> **Saved data entries**
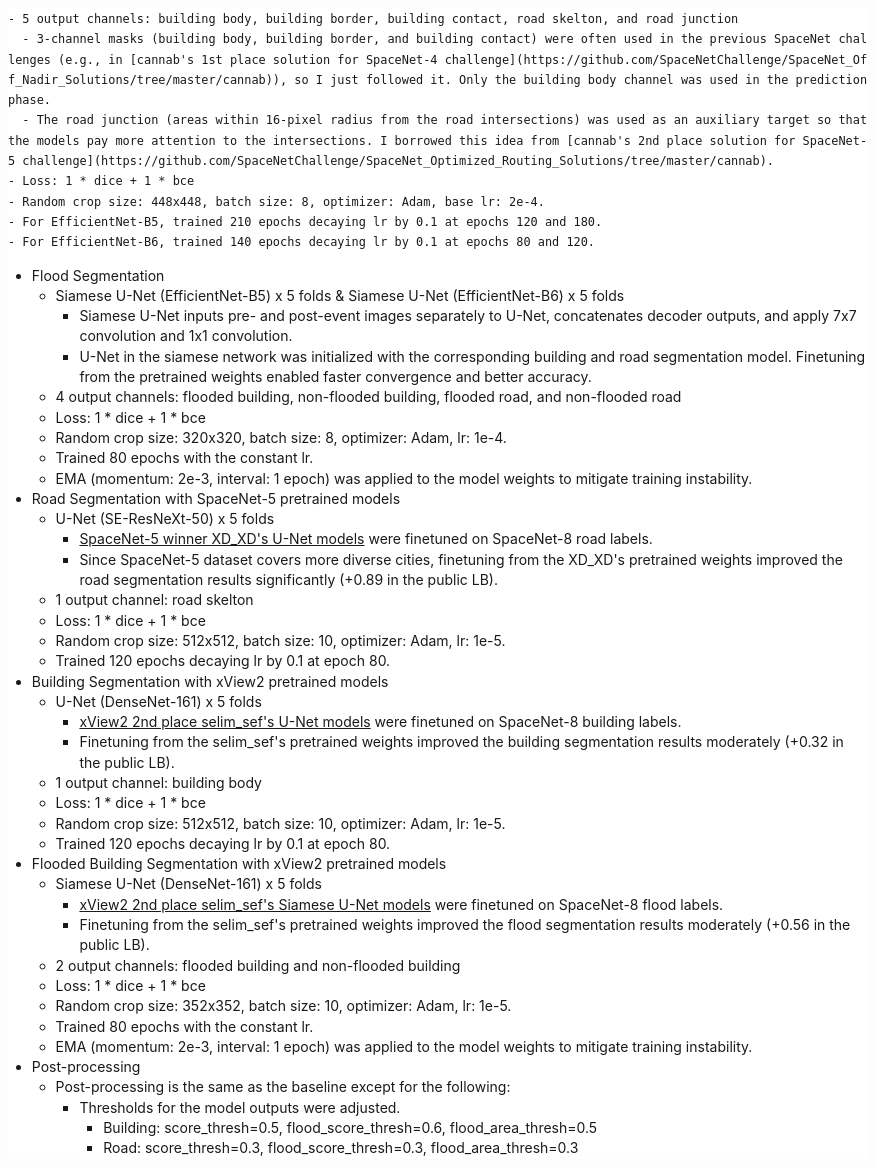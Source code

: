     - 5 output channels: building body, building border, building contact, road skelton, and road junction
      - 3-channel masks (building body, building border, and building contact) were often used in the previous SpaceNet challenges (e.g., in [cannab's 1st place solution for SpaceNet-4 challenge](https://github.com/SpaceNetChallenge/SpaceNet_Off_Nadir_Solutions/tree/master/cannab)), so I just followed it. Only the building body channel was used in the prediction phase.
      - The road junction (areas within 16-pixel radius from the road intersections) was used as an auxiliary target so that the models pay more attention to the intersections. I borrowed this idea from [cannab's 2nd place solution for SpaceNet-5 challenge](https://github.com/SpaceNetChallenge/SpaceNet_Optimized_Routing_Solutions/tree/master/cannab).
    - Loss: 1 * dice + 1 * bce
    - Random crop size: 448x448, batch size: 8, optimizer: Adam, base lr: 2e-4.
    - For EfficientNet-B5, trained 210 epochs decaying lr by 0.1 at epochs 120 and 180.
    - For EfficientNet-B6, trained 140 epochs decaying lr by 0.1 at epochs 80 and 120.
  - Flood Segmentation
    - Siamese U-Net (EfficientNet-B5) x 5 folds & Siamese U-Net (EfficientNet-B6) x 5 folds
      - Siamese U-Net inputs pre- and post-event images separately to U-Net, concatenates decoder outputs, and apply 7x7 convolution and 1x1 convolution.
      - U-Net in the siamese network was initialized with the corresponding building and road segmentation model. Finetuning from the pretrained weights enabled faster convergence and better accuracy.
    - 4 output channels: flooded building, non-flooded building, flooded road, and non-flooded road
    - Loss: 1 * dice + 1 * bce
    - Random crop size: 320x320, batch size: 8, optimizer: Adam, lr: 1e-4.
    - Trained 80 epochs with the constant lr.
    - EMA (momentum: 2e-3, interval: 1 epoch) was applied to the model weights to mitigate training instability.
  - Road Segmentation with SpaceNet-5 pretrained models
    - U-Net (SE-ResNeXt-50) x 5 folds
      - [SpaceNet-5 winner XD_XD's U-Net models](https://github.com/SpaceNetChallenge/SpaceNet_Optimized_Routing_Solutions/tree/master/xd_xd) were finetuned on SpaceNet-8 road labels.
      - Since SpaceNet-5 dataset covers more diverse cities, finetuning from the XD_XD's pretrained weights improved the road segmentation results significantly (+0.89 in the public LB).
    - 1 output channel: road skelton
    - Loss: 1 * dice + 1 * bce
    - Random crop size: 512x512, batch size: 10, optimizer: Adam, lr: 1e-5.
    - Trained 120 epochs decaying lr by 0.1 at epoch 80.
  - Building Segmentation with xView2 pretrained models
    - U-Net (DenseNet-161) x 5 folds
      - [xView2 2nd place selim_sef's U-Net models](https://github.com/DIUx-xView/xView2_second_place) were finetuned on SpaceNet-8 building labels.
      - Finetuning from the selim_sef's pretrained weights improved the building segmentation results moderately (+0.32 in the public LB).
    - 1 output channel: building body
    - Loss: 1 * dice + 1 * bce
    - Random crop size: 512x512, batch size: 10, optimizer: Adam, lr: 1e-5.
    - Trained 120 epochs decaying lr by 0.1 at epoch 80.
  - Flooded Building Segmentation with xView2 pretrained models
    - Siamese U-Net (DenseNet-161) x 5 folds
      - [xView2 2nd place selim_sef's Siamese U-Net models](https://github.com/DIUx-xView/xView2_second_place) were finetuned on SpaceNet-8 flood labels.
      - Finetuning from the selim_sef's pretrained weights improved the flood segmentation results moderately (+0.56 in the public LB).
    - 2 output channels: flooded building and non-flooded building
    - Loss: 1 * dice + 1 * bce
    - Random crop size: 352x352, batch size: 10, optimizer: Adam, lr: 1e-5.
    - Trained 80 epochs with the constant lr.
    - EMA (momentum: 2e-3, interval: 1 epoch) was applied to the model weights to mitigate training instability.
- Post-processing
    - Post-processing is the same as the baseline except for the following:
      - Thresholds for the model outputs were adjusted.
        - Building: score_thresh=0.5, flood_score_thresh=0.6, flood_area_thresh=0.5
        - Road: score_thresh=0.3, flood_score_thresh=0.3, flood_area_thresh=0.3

> **TASK ITEM**
Leaving images out, please output every line of the data exactly.

> **SOLVED EXERCISE**
Source code

:     - 5 output channels: building body, building border, building contact, road skelton, and road junction
      - 3-channel masks (building body, building border, and building contact) were often used in the previous SpaceNet challenges (e.g., in [cannab's 1st place solution for SpaceNet-4 challenge](https://github.com/SpaceNetChallenge/SpaceNet_Off_Nadir_Solutions/tree/master/cannab)), so I just followed it. Only the building body channel was used in the prediction phase.
      - The road junction (areas within 16-pixel radius from the road intersections) was used as an auxiliary target so that the models pay more attention to the intersections. I borrowed this idea from [cannab's 2nd place solution for SpaceNet-5 challenge](https://github.com/SpaceNetChallenge/SpaceNet_Optimized_Routing_Solutions/tree/master/cannab).
    - Loss: 1 * dice + 1 * bce
    - Random crop size: 448x448, batch size: 8, optimizer: Adam, base lr: 2e-4.
    - For EfficientNet-B5, trained 210 epochs decaying lr by 0.1 at epochs 120 and 180.
    - For EfficientNet-B6, trained 140 epochs decaying lr by 0.1 at epochs 80 and 120.
  - Flood Segmentation
    - Siamese U-Net (EfficientNet-B5) x 5 folds & Siamese U-Net (EfficientNet-B6) x 5 folds
      - Siamese U-Net inputs pre- and post-event images separately to U-Net, concatenates decoder outputs, and apply 7x7 convolution and 1x1 convolution.
      - U-Net in the siamese network was initialized with the corresponding building and road segmentation model. Finetuning from the pretrained weights enabled faster convergence and better accuracy.
    - 4 output channels: flooded building, non-flooded building, flooded road, and non-flooded road
    - Loss: 1 * dice + 1 * bce
    - Random crop size: 320x320, batch size: 8, optimizer: Adam, lr: 1e-4.
    - Trained 80 epochs with the constant lr.
    - EMA (momentum: 2e-3, interval: 1 epoch) was applied to the model weights to mitigate training instability.
  - Road Segmentation with SpaceNet-5 pretrained models
    - U-Net (SE-ResNeXt-50) x 5 folds
      - [SpaceNet-5 winner XD_XD's U-Net models](https://github.com/SpaceNetChallenge/SpaceNet_Optimized_Routing_Solutions/tree/master/xd_xd) were finetuned on SpaceNet-8 road labels.
      - Since SpaceNet-5 dataset covers more diverse cities, finetuning from the XD_XD's pretrained weights improved the road segmentation results significantly (+0.89 in the public LB).
    - 1 output channel: road skelton
    - Loss: 1 * dice + 1 * bce
    - Random crop size: 512x512, batch size: 10, optimizer: Adam, lr: 1e-5.
    - Trained 120 epochs decaying lr by 0.1 at epoch 80.
  - Building Segmentation with xView2 pretrained models
    - U-Net (DenseNet-161) x 5 folds
      - [xView2 2nd place selim_sef's U-Net models](https://github.com/DIUx-xView/xView2_second_place) were finetuned on SpaceNet-8 building labels.
      - Finetuning from the selim_sef's pretrained weights improved the building segmentation results moderately (+0.32 in the public LB).
    - 1 output channel: building body
    - Loss: 1 * dice + 1 * bce
    - Random crop size: 512x512, batch size: 10, optimizer: Adam, lr: 1e-5.
    - Trained 120 epochs decaying lr by 0.1 at epoch 80.
  - Flooded Building Segmentation with xView2 pretrained models
    - Siamese U-Net (DenseNet-161) x 5 folds
      - [xView2 2nd place selim_sef's Siamese U-Net models](https://github.com/DIUx-xView/xView2_second_place) were finetuned on SpaceNet-8 flood labels.
      - Finetuning from the selim_sef's pretrained weights improved the flood segmentation results moderately (+0.56 in the public LB).
    - 2 output channels: flooded building and non-flooded building
    - Loss: 1 * dice + 1 * bce
    - Random crop size: 352x352, batch size: 10, optimizer: Adam, lr: 1e-5.
    - Trained 80 epochs with the constant lr.
    - EMA (momentum: 2e-3, interval: 1 epoch) was applied to the model weights to mitigate training instability.
- Post-processing
    - Post-processing is the same as the baseline except for the following:
      - Thresholds for the model outputs were adjusted.
        - Building: score_thresh=0.5, flood_score_thresh=0.6, flood_area_thresh=0.5
        - Road: score_thresh=0.3, flood_score_thresh=0.3, flood_area_thresh=0.3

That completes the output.